■ **Work required**
From the listing below, output only the lines starting at the line that has "- Relaunch als" and ending at the line that has "- Skizzen des Systems", exactly as they appear, ends included.

■ **Given data**

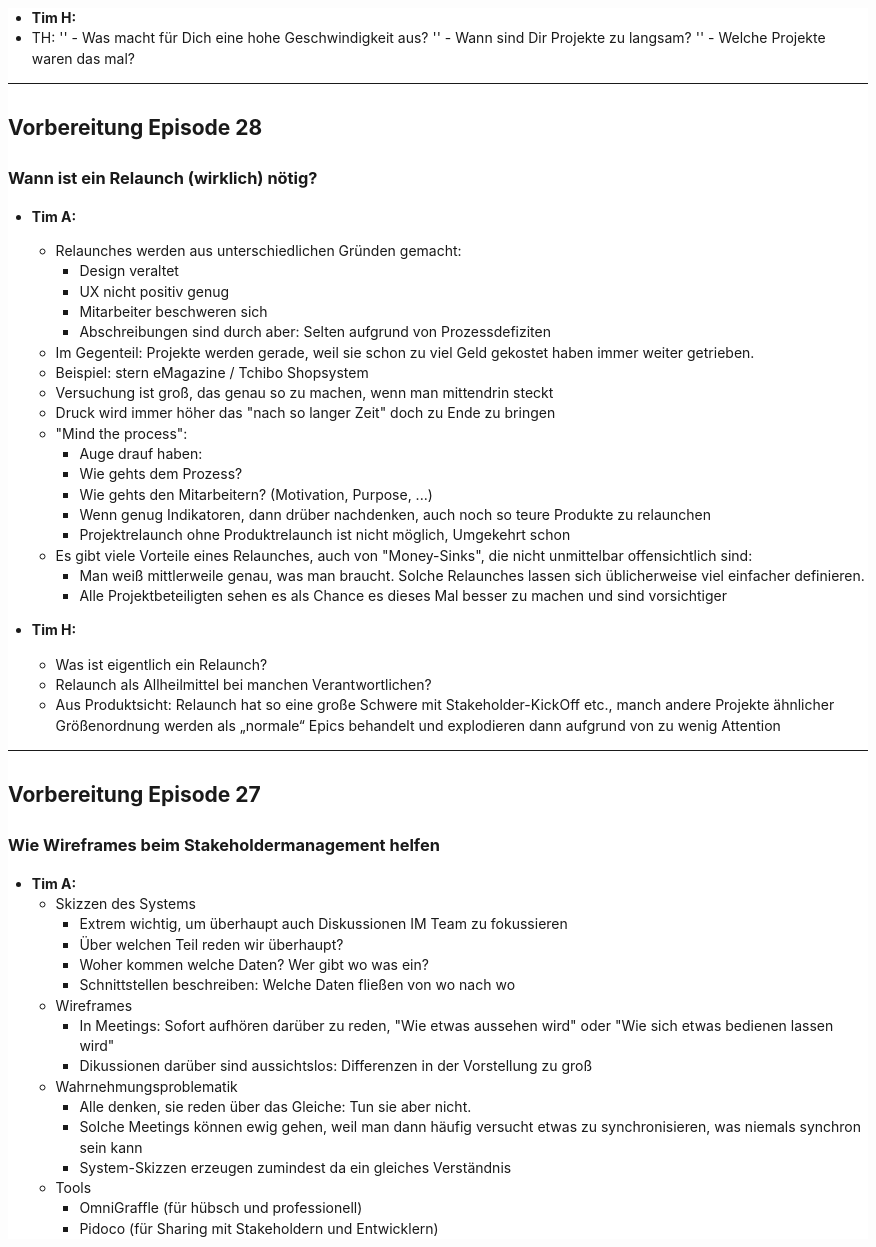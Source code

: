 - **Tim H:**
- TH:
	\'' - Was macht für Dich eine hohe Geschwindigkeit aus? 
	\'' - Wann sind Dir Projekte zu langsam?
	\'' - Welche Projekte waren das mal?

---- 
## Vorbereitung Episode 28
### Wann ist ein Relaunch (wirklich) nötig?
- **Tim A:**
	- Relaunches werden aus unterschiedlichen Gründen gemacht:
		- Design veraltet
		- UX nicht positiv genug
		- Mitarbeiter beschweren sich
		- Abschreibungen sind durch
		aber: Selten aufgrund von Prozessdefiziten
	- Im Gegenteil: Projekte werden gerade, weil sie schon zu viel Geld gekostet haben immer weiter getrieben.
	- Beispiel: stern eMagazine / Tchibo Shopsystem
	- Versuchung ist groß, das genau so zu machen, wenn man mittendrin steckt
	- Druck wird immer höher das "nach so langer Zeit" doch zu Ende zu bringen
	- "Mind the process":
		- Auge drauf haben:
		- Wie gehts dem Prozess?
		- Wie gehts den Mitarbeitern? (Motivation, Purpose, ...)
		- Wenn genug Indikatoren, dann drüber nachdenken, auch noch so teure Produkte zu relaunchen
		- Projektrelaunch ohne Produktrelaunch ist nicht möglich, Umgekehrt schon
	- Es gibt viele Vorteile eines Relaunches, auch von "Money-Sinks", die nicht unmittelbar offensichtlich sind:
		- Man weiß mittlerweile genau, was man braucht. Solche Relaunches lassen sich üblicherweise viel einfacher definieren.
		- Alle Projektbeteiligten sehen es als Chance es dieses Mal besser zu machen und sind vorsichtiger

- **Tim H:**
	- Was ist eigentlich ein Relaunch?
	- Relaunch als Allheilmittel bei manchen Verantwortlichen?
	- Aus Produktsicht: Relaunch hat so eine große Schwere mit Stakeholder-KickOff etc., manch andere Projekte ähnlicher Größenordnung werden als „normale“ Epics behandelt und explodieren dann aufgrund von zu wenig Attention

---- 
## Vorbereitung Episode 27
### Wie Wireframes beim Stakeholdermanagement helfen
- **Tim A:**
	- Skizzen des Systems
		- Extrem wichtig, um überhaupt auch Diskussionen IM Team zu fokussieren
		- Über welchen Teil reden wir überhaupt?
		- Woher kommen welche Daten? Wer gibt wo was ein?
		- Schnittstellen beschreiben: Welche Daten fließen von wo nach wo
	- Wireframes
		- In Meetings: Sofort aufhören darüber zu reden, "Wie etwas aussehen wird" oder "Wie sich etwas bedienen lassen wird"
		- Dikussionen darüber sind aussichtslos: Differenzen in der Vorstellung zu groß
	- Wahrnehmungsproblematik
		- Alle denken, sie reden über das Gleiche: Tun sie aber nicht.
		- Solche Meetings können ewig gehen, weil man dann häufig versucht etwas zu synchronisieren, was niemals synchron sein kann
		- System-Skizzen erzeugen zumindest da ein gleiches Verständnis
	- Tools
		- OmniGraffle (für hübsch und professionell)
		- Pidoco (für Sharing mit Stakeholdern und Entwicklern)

■ **Exercise solution**
	- Relaunch als Allheilmittel bei manchen Verantwortlichen?
	- Aus Produktsicht: Relaunch hat so eine große Schwere mit Stakeholder-KickOff etc., manch andere Projekte ähnlicher Größenordnung werden als „normale“ Epics behandelt und explodieren dann aufgrund von zu wenig Attention

---- 
## Vorbereitung Episode 27
### Wie Wireframes beim Stakeholdermanagement helfen
- **Tim A:**
	- Skizzen des Systems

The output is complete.